Task input:
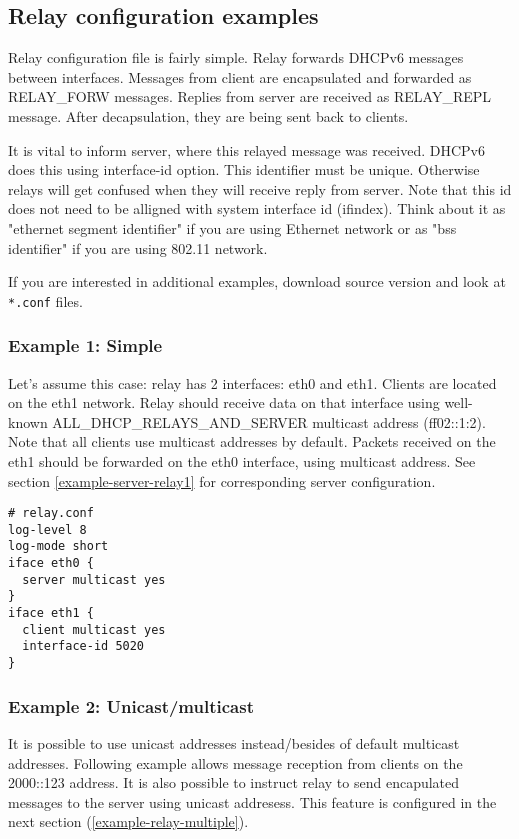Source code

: \subsection{Relay configuration examples}
\label{example-relay}

Relay configuration file is fairly simple. Relay forwards DHCPv6
messages between interfaces. Messages from client are encapsulated and
forwarded as RELAY\_FORW messages. Replies from server are received as
RELAY\_REPL message. After decapsulation, they are being sent back to
clients. 

It is vital to inform server, where this relayed message was
received. DHCPv6 does this using interface-id option. This identifier
must be unique. Otherwise relays will get confused when they will
receive reply from server. Note that this id does not need to be
alligned with system interface id (ifindex). Think about it as
"ethernet segment identifier" if you are using Ethernet network or as
"bss identifier" if you are using 802.11 network.

If you are interested in additional examples, download source version
and look at \verb+*.conf+ files.

\subsubsection{Example 1: Simple}
\label{example-relay-1}
Let's assume this case: relay has 2 interfaces: eth0 and
eth1. Clients are located on the eth1 network. Relay should receive
data on that interface using well-known ALL\_DHCP\_RELAYS\_AND\_SERVER
multicast address (ff02::1:2). Note that all clients use multicast
addresses by default. Packets received on the eth1 should be
forwarded on the eth0 interface, using multicast address. See section
\ref{example-server-relay1} for corresponding server configuration.

\begin{lstlisting}
# relay.conf
log-level 8
log-mode short
iface eth0 {
  server multicast yes
}
iface eth1 {
  client multicast yes
  interface-id 5020
}
\end{lstlisting}

\subsubsection{Example 2: Unicast/multicast}
It is possible to use unicast addresses instead/besides of default
multicast addresses. Following example allows message reception from
clients on the 2000::123 address. It is also possible to instruct
relay to send encapulated messages to the server using unicast
addresess. This feature is configured in the next section
(\ref{example-relay-multiple}). 

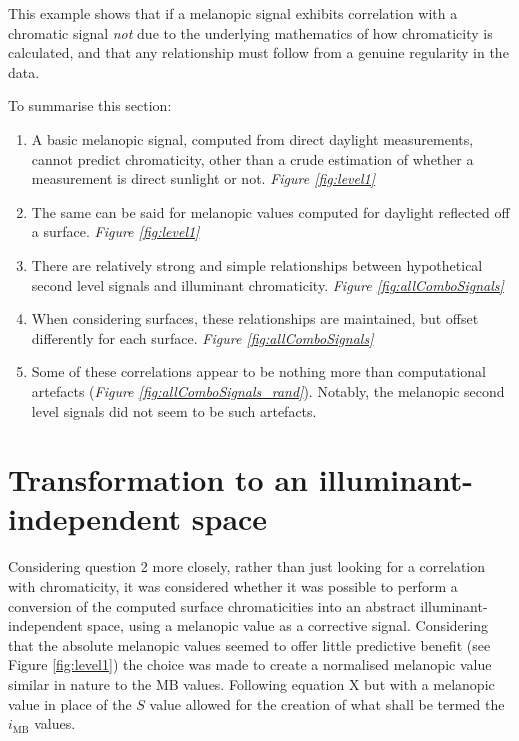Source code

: This example shows that if a melanopic signal exhibits correlation with a chromatic signal \emph{not} due to the underlying mathematics of how chromaticity is calculated, and that any relationship must follow from a genuine regularity in the data.

\noindent
To summarise this section:

\begin{enumerate}
   \item A basic melanopic signal, computed from direct daylight measurements, cannot predict chromaticity, other than a crude estimation of whether a measurement is direct sunlight or not. \emph{Figure \ref{fig:level1}}
    \item The same can be said for melanopic values computed for daylight reflected off a surface. \emph{Figure \ref{fig:level1}}
    \item There are relatively strong and simple relationships between hypothetical second level signals and illuminant chromaticity. \emph{Figure \ref{fig:allComboSignals}}
    \item When considering surfaces, these relationships are maintained, but offset differently for each surface. \emph{Figure \ref{fig:allComboSignals}}
    \item Some of these correlations appear to be nothing more than computational artefacts (\emph{Figure \ref{fig:allComboSignals_rand}}). Notably, the melanopic second level signals did not seem to be such artefacts.
\end{enumerate}

\section{Transformation to an illuminant-independent space}

Considering question 2 more closely, rather than just looking for a correlation with chromaticity, it was considered whether it was possible to perform a conversion of the computed surface chromaticities into an abstract illuminant-independent space, using a melanopic value as a corrective signal. Considering that the absolute melanopic values seemed to offer little predictive benefit (see Figure \ref{fig:level1}) the choice was made to create a normalised melanopic value similar in nature to the MB values. Following equation X %
but with a melanopic value in place of the $S$ value allowed for the creation of what shall be termed the $i_{\text{MB}}$ values.

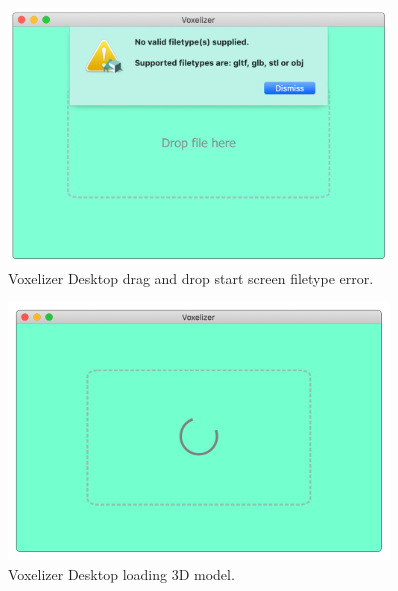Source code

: \begin{figure}[htp]
    \centering
    \includegraphics[width=0.9\textwidth]{sections/result/figures/voxelizer-desktop-gui-dnd-file-warning.png}
    \caption{Voxelizer Desktop drag and drop start screen filetype error.}
    \label{fig:voxelizer-desktop-gui-dnd-file-warning}
\end{figure}
\begin{figure}[htp]
    \centering
    \includegraphics[width=0.9\textwidth]{sections/result/figures/voxelizer-desktop-gui-loading.png}
    \caption{Voxelizer Desktop loading 3D model.}
    \label{fig:voxelizer-desktop-gui-loading}
\end{figure}
\clearpage

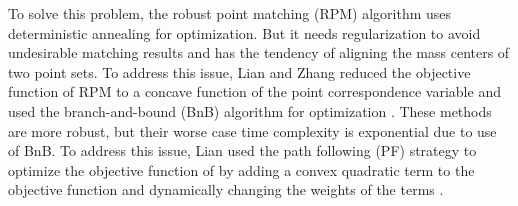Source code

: \documentclass[11pt,bezier,]{article}
\begin{document}
To solve this problem,
the robust point matching (RPM) algorithm \cite{RPM_TPS} 
uses deterministic annealing for optimization.
But it needs regularization to avoid  undesirable matching results and
has the tendency of aligning the mass centers of two point sets.
To address this issue,
Lian and Zhang reduced
the objective function of RPM to a  concave function of the point correspondence variable
and  used the branch-and-bound (BnB) algorithm for optimization  \cite{RPM_concave,RPM_model_occlude}.
These methods are  more  robust, %
but their  worse case time complexity is  exponential  due to use of BnB.
To address this issue,
Lian used the path following (PF) strategy \cite{GM_PF_quadratic} to optimize the objective function of \cite{RPM_model_occlude}
by adding a convex quadratic term to the objective function and dynamically changing the weights of the  terms
\cite{RPM_PF_aff}.
\end{document}
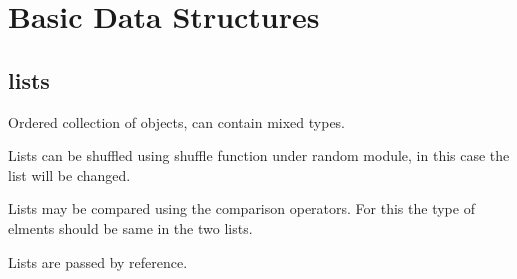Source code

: \documentclass[a4paper, 12pt]{article}
\begin{document}
\section{Basic Data Structures}

\subsection{lists}
Ordered collection of objects, can contain mixed types.

Lists can be shuffled using shuffle function under random module, in this case the list will be changed.

Lists may be compared using the comparison operators. For this the type of elments should be same in the two lists.

Lists are passed by reference.
\end{document}
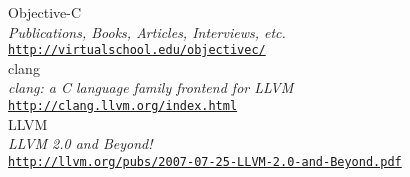 \cleardoublepage
{}
{}
\begin{thebibliography}{}

 Objective-C\\
  \emph{Publications, Books, Articles, Interviews, etc.} \\
  \footnotesize \texttt{\url{http://virtualschool.edu/objectivec/}} \\
  
 clang\\
  \emph{clang: a C language family frontend for LLVM} \\
  \footnotesize \texttt{\url{http://clang.llvm.org/index.html}} \\
  
 LLVM\\
 \emph{LLVM 2.0 and Beyond!} \\
  \footnotesize \texttt{\url{http://llvm.org/pubs/2007-07-25-LLVM-2.0-and-Beyond.pdf}} \\
  
\end{thebibliography}
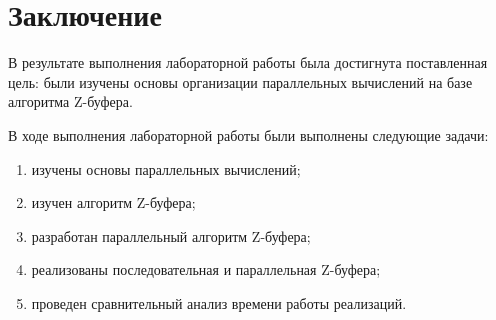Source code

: \chapter*{Заключение}

В результате выполнения лабораторной работы была достигнута поставленная цель: были изучены основы организации параллельных вычислений на базе алгоритма Z-буфера.

В ходе выполнения лабораторной работы были выполнены следующие задачи: 
\begin{enumerate}[label={\arabic*)}]
	\item изучены основы параллельных вычислений;
	\item изучен алгоритм Z-буфера;
	\item разработан параллельный алгоритм Z-буфера;
	\item реализованы последовательная и параллельная Z-буфера;
	\item проведен сравнительный анализ времени работы реализаций.
\end{enumerate}

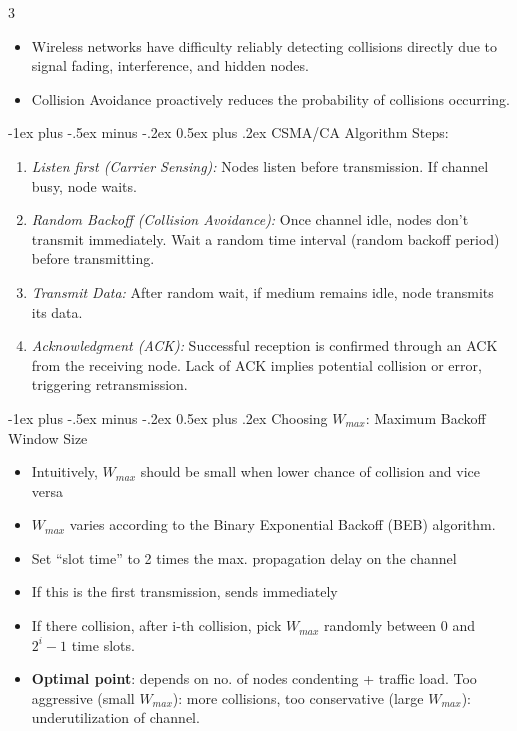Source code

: \documentclass[a4paper, 9pt, landscape]{extarticle}
\makeatletter
\renewcommand{\subsubsection}{\@startsection{paragraph}{4}{0mm}%
                                {-1ex plus -.5ex minus -.2ex}%
                                {0.5ex plus .2ex}%
                                {\normalfont\footnotesize\bfseries}}
\makeatother
\begin{document}
\begin{multicols*}{3}
\begin{itemize}
  \item Wireless networks have difficulty reliably detecting collisions directly due to signal
  fading, interference, and hidden nodes.
  \item Collision Avoidance proactively reduces the probability of collisions occurring.
\end{itemize}


\subsubsection{CSMA/CA Algorithm Steps:}
\begin{enumerate}
  \item \textit{Listen first (Carrier Sensing):} Nodes listen before transmission. If channel busy, node waits.
  \item \textit{Random Backoff (Collision Avoidance):} Once channel idle, nodes don't transmit immediately. Wait a random time interval (random backoff period) before transmitting.
  \item \textit{Transmit Data:} After random wait, if medium remains idle, node transmits its data.
  \item \textit{Acknowledgment (ACK):} Successful reception is confirmed through an ACK from the receiving node. Lack of ACK implies potential collision or error, triggering retransmission.
\end{enumerate}

\subsubsection{Choosing $W_{max}$: Maximum Backoff Window Size}
\begin{itemize}
  \item Intuitively, $W_{max}$ should be small when lower chance of collision
  and vice versa
  \item $W_{max}$ varies according to the Binary Exponential Backoff (BEB) algorithm.
  \item Set “slot time” to 2 times the max. propagation delay on the channel
  \item If this is the first transmission, sends immediately
  \item If there collision, after i-th collision, pick $W_{max}$ randomly between $0$ and $2^i -1$ time slots.
  \item \textbf{Optimal point}: depends on no. of nodes condenting + traffic load. Too aggressive (small $W_{max}$): more collisions, too conservative (large $W_{max}$): underutilization of channel.
\end{itemize}


\end{multicols*}
\end{document}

Task prompt:
Exactly the lines from the start of the entries above through the line with "received. DHCPv6 does" should be reproduced, and nothing else; drop the pictures.

Task solution:
Source code

: \subsection{Relay configuration examples}
\label{example-relay}

Relay configuration file is fairly simple. Relay forwards DHCPv6
messages between interfaces. Messages from client are encapsulated and
forwarded as RELAY\_FORW messages. Replies from server are received as
RELAY\_REPL message. After decapsulation, they are being sent back to
clients. 

It is vital to inform server, where this relayed message was
received. DHCPv6 does this using interface-id option. This identifier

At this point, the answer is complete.